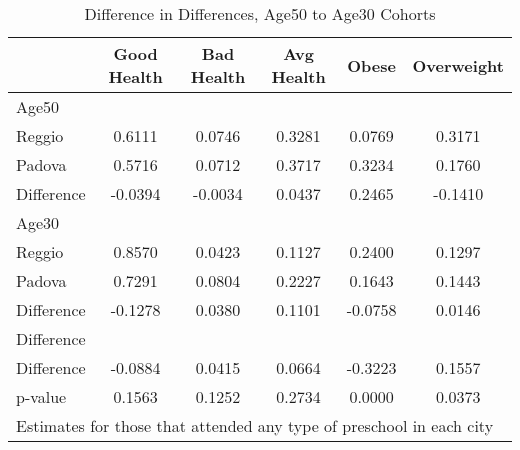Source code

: \begin{table}[htbp]\centering
\caption{Difference in Differences, Age50 to Age30 Cohorts}
\begin{tabular}{l*{5}{c}}
\hline\hline
            & Good Health&  Bad Health&  Avg Health&       Obese&  Overweight\\
\hline
Age50       &            &            &            &            &            \\
Reggio      &      0.6111&      0.0746&      0.3281&      0.0769&      0.3171\\
Padova      &      0.5716&      0.0712&      0.3717&      0.3234&      0.1760\\
Difference  &     -0.0394&     -0.0034&      0.0437&      0.2465&     -0.1410\\
\hline
Age30       &            &            &            &            &            \\
Reggio      &      0.8570&      0.0423&      0.1127&      0.2400&      0.1297\\
Padova      &      0.7291&      0.0804&      0.2227&      0.1643&      0.1443\\
Difference  &     -0.1278&      0.0380&      0.1101&     -0.0758&      0.0146\\
\hline
Difference  &            &            &            &            &            \\
Difference  &     -0.0884&      0.0415&      0.0664&     -0.3223&      0.1557\\
p-value     &      0.1563&      0.1252&      0.2734&      0.0000&      0.0373\\
\hline\hline
\multicolumn{6}{l}{\footnotesize Estimates for those that attended any type of preschool in each city}\\
\end{tabular}
\end{table}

══════

Assigned task. Output every record above word for word, omitting any pictures they contain.

Solution.
Source code

: \begin{table}[htbp]\centering
\caption{Difference in Differences, Age50 to Age30 Cohorts}
\begin{tabular}{l*{5}{c}}
\hline\hline
            & Good Health&  Bad Health&  Avg Health&       Obese&  Overweight\\
\hline
Age50       &            &            &            &            &            \\
Reggio      &      0.6111&      0.0746&      0.3281&      0.0769&      0.3171\\
Padova      &      0.5716&      0.0712&      0.3717&      0.3234&      0.1760\\
Difference  &     -0.0394&     -0.0034&      0.0437&      0.2465&     -0.1410\\
\hline
Age30       &            &            &            &            &            \\
Reggio      &      0.8570&      0.0423&      0.1127&      0.2400&      0.1297\\
Padova      &      0.7291&      0.0804&      0.2227&      0.1643&      0.1443\\
Difference  &     -0.1278&      0.0380&      0.1101&     -0.0758&      0.0146\\
\hline
Difference  &            &            &            &            &            \\
Difference  &     -0.0884&      0.0415&      0.0664&     -0.3223&      0.1557\\
p-value     &      0.1563&      0.1252&      0.2734&      0.0000&      0.0373\\
\hline\hline
\multicolumn{6}{l}{\footnotesize Estimates for those that attended any type of preschool in each city}\\
\end{tabular}
\end{table}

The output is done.